## [YOUR OBJECTIVE]
Among the entries below, find all lines that include "Leer" and copy them.

## [DATASET RECORDS]
=-=-=-=-=

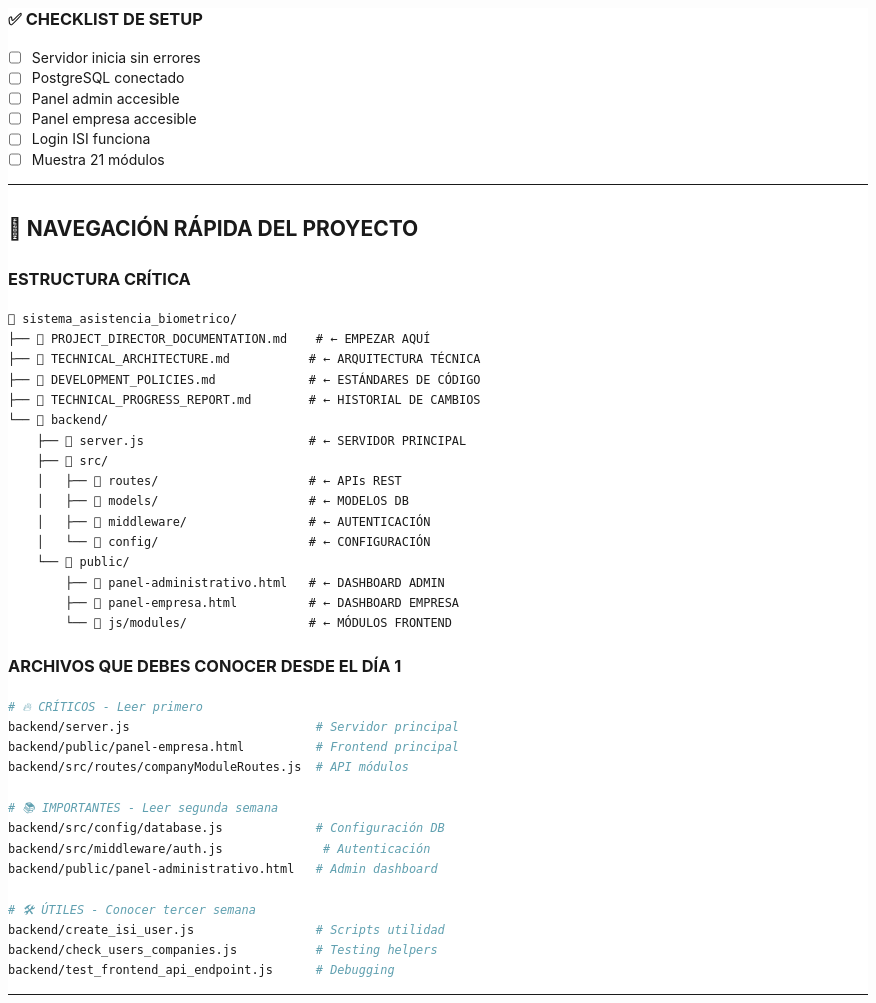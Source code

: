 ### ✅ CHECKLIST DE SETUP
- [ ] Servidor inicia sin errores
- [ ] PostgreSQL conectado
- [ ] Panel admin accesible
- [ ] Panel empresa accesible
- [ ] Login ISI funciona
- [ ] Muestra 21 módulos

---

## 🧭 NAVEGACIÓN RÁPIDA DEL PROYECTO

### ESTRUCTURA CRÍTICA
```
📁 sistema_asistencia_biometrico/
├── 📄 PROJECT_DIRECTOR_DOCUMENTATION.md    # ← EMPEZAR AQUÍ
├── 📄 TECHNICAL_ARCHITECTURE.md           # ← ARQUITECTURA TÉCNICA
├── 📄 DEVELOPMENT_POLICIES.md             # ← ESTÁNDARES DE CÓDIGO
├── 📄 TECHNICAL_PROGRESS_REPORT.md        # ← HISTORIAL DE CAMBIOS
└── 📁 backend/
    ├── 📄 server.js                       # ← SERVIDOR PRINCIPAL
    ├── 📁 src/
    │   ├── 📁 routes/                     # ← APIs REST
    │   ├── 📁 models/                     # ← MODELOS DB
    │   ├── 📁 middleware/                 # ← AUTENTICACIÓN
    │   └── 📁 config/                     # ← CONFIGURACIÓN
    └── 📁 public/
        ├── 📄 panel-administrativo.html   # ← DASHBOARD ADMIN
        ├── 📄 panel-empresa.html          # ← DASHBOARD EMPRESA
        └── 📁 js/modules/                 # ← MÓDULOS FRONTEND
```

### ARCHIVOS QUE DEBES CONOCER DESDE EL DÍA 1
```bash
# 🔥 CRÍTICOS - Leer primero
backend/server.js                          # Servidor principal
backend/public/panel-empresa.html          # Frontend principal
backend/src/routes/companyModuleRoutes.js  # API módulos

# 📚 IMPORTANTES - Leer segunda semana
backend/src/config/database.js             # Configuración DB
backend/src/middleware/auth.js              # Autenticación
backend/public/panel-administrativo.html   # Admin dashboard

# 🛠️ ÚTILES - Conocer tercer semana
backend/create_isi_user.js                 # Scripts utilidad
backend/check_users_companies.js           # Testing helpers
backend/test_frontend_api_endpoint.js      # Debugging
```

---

=-=-=-=-=

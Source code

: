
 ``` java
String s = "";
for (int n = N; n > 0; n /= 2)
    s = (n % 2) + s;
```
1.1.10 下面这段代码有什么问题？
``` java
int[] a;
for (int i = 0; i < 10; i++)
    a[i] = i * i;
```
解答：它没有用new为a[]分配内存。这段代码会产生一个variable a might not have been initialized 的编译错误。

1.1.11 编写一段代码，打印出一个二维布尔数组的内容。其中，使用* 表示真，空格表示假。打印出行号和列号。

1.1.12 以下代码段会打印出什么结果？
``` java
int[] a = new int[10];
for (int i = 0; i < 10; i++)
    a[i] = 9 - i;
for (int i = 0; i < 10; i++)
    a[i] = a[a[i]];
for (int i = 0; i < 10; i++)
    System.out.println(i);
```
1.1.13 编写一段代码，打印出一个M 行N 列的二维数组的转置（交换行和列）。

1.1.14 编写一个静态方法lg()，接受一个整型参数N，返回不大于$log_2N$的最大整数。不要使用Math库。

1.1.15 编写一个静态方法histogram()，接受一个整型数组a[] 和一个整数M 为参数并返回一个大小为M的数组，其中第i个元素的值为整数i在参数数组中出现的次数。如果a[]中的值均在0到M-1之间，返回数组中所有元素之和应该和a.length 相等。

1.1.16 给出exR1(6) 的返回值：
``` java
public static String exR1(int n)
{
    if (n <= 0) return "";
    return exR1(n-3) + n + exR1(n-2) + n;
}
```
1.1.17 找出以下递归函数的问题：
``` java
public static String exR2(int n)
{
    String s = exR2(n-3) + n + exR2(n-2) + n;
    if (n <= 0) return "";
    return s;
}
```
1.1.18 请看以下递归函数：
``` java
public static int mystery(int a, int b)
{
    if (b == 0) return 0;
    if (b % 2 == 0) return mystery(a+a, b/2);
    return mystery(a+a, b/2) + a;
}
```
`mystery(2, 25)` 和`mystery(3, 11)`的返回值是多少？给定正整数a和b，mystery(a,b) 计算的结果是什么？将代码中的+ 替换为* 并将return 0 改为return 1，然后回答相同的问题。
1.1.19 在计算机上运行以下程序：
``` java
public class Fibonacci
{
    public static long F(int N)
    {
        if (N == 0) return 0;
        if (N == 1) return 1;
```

=-=-=-=-=

## [ANSWER TO THIS EXERCISE]
# 🔥 CRÍTICOS - Leer primero
# 📚 IMPORTANTES - Leer segunda semana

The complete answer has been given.